Terms of the deal were not disclosed, according to an Index spokesperson, who added the company has no immediate comment on the transaction. A Stripe spokesperson said the deal closed “late last week” but refused to comment beyond that.
San Francisco-based Index, which was founded in 2012 by a pair of executives who had helped develop and launch Google Wallet, posted at the top of its home page a terse announcement that reads, “Index has joined the Stripe team.”
With the acquisition, Stripe gains a company whose software won widespread notice in the wake of the introduction of EMV chip cards in the United States by improving on card-network protocols to speed EMV transactions. After steadily chipping away at transaction time, Index now promotes what it calls “1-Second EMV.” Especially in the months after the October 2015 EMV launch, merchants and customers alike grew increasingly exasperated with perceived transaction times for the new chip cards.

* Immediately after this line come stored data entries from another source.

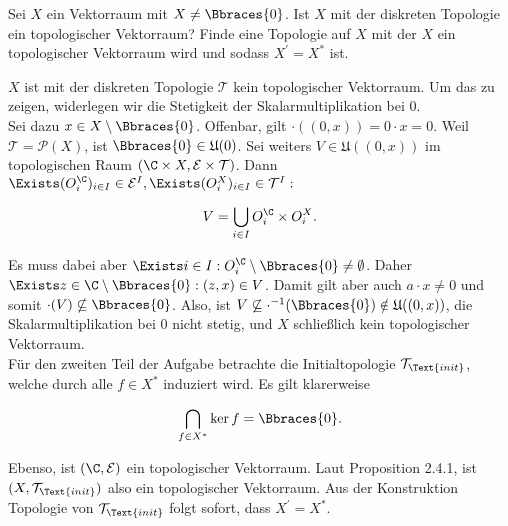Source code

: \begin{exercise}

Sei $X$ ein Vektorraum mit $X \neq \Bbraces{0}$.
Ist $X$ mit der diskreten Topologie ein topologischer Vektorraum?
Finde eine Topologie auf $X$ mit der $X$ ein topologischer Vektorraum wird und sodass $X^\prime = X^\ast$ ist.

\end{exercise}

\begin{solution}

$X$ ist mit der diskreten Topologie $\mathcal{T}$ kein topologischer Vektorraum.
Um das zu zeigen, widerlegen wir die Stetigkeit der Skalarmultiplikation bei $0$. \\


Sei dazu $x \in X \setminus \Bbraces{0}$.
Offenbar, gilt $\cdot((0, x)) = 0 \cdot x = 0$.
Weil $\mathcal{T} = \mathcal{P}(X)$, ist $\Bbraces{0} \in \mathfrak{U}(0)$.
Sei weiters $V \in \mathfrak{U}((0, x))$ im topologischen Raum $(\C \times X, \mathcal{E} \times \mathcal{T})$.
Dann $\Exists (O_i^\C)_{i \in I} \in \mathcal{E}^I, \Exists (O_i^X)_{i \in I} \in \mathcal{T}^I:$

\begin{align*}
  V = \bigcup_{i \in I} O_i^\C \times O_i^X.
\end{align*}

Es muss dabei aber $\Exists i \in I: O_i^\C \setminus \Bbraces{0} \neq \emptyset$.
Daher $\Exists z \in \C \setminus \Bbraces{0}: (z, x) \in V$.
Damit gilt aber auch $a \cdot x \neq 0$ und somit $\cdot(V) \nsubseteq \Bbraces{0}$.
Also, ist $V \not \subseteq \cdot^{-1}(\Bbraces{0}) \notin \mathfrak{U}((0, x))$, die Skalarmultiplikation bei $0$ nicht stetig, und $X$ schließlich kein topologischer Vektorraum. \\

Für den zweiten Teil der Aufgabe betrachte die Initialtopologie $\mathcal{T}_\Text{init}$, welche durch alle $f \in X^\ast$ induziert wird.
Es gilt klarerweise

\begin{align*}
  \bigcap_{f \in X^\ast} \ker f = \Bbraces{0}.
\end{align*}

Ebenso, ist $(\C, \mathcal{E})$ ein topologischer Vektorraum.
Laut Proposition 2.4.1, ist $(X, \mathcal{T}_\Text{init})$ also ein topologischer Vektorraum.
Aus der Konstruktion Topologie von $\mathcal{T}_\Text{init}$ folgt sofort, dass $X^\prime = X^\ast$.

\end{solution}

Index also develops point-of-sale software for loyalty, campaign analytics, point-to-point encryption, gateway management, and other functions.
Eight-year-old Stripe, also based in San Francisco, originally won recognition for its relatively simple code that allows e-commerce sellers to quickly set up for payment acceptance. Since then it has added considerable sophistication to its product suite but continued to concentrate on e-commerce.
Now, it can combine its e-commerce acumen with Index’s in-store capabilities to forge a strong multichannel offering for merchants with both online and physical stores, observers say. “There are few companies that are good at multichannel processing, and many larger merchants need that,” says Rick Oglesby, principal at AZ Payments Group, a Mesa, Ariz.-based consultancy, in an email message. “This deal not only opens up the point of sale, but it also does so with a modern technology stack and a differentiated product.”
Demand for such capability can’t be ignored at payments providers like Stripe that are looking for growth, experts say. Indeed, the Index deal “should strengthen Stripe’s proposition in a world where it’s becoming increasingly important to be able to seamlessly support merchants in the cloud and bricks and mortar,” notes Eric Grover, principal at Intrepid Ventures, Minden, Nev., in an email.
While the terms aren’t known, Grover argues the deal almost certainly yielded a result that would have been more costly for Stripe to develop in-house. “While Stripe could have developed the software themselves, there’d be an opportunity cost, and this gets them there fast,” he says.
Grover likens the acquisition to PayPal Holdings Inc.’s move in 2013 to buy Chicago-based e-commerce processor Braintree for $800 million. “PayPal had acquired an online-payment platform from Verisign in 2005,” he recalls. With that asset in hand, “it could have built a more flexible, feature-rich platform, but Braintree got PayPal a slicker platform in the market faster.”